第2回の楽曲分析は『keep on/前田愛』。


私の趣味サイト【第10話「どーでもいーいですよー」:ゆーじの自由時間】で『デジモンアドベンチャー』の再放送を観てることを書いたのですが、『keep on』はデジモンのアニメの2つ目のエンディングテーマソング。

ちょうどエンディングテーマがリニューアルされて、久しぶりに聴いてみたら「良い曲だなー。そう言えば子供もこの曲なんか好きだったんだよなー」ということを思い出したので、今回選んでみました。

今回もいち部分に絞って楽曲分析していきましょう。

※ココで書いているキーやコード、専門用語の使い方は間違ってる可能性もあるのでご了承を。。。

『keep on/前田愛』にグッとくる理由は“自分とリンク”するから

まずは何でこの曲が好きなのかを言語化しておきましょう。

好きな理由を一言で表現するなら「柔らかいのに力強い」とでも言えばいいのかな?

ヘンな言葉なんだけど、こんなニュアンスの言葉が自分の中ではしっくりくる。

曲の流れとしてはAメロは明るい感じで、Bメロは力をためてる感じ。

それを受けて「サビが来る!」ってなった時に、通常は解放感が欲しい。目の前がパッと開ける明るさをコッチは求めてる。

でも、この曲はサビで解放感がない感じ。自分が求めてる答えではないんだけど、でもそれがすごく良いのよ。

浮遊感とまでは言わないけれど“曖昧さ”がある。
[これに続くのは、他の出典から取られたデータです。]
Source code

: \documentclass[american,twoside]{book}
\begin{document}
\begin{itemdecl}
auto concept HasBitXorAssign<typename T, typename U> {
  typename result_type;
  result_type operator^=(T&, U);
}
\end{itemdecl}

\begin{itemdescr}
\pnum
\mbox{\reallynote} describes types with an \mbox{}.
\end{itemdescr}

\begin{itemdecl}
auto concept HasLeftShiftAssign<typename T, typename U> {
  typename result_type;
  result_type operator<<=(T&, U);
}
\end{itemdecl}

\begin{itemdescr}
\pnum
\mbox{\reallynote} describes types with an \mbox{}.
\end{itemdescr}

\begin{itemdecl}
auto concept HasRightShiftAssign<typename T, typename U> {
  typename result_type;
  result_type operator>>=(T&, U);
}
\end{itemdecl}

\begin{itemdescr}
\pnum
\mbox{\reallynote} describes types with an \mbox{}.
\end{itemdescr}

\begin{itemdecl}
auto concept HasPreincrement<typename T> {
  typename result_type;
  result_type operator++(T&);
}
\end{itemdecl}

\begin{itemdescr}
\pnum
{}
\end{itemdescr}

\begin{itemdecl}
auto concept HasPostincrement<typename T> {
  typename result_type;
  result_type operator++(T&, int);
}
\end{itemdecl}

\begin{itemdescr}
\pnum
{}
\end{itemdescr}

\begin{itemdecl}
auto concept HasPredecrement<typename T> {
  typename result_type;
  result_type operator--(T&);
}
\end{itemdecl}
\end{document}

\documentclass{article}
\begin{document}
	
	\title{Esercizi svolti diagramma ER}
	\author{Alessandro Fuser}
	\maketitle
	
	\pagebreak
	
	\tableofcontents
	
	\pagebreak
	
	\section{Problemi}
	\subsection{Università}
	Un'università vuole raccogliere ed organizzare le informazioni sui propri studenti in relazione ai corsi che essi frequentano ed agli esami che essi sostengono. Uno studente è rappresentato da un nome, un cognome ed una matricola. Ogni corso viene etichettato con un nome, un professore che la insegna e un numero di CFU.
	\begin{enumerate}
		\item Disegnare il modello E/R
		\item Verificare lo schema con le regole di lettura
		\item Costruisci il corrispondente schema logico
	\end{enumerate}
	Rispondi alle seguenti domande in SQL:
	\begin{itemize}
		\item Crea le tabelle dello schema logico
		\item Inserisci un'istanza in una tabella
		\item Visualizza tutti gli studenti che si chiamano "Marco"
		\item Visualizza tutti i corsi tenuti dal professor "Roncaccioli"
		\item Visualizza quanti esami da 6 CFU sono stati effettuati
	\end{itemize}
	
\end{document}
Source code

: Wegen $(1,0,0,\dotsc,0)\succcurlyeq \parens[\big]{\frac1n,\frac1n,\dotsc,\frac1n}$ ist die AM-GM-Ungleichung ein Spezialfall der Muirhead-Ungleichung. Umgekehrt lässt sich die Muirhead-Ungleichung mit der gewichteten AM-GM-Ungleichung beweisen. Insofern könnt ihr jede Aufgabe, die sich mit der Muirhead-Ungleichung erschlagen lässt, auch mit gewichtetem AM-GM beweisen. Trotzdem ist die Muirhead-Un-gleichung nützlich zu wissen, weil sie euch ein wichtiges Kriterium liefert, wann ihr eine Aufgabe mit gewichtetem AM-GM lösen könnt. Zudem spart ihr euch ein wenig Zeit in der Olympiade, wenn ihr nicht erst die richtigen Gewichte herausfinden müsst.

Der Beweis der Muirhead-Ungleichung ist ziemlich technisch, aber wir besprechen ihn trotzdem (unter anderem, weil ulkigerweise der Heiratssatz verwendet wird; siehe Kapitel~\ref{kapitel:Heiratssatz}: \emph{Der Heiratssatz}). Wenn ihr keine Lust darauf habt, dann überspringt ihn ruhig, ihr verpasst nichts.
けれども、そこ(メロディ)に“意志の強さ”みたいなものを感じる。

私は考えることが好きで、曖昧なものとか分からないものが興味深いし、でも決断は大事だと思ってるから、答えは出さないといけないこともわかってる

この曲はどこか自分の価値観とリンクする部分がある気がするから、グッとくるんだろうね。

さて、この曲を好きな理由が分かったところで、楽曲分析していきましょう。

まずは『キー(調性)』を確認していきます。

キーは短3度で転調する

この曲は途中で転調するんですよね。

イントロは『キー:Aメジャー』でAメロとBメロは『キー:F#メジャー』、そしてまたサビで『キー:Aメジャー』になる。

短3度で行き来してる転調ってことですね。

短3度の転調は調べてみると、比較的『統一感がある』というか、変化はしてるけれどそこまで劇的に変わるような印象はないのかな。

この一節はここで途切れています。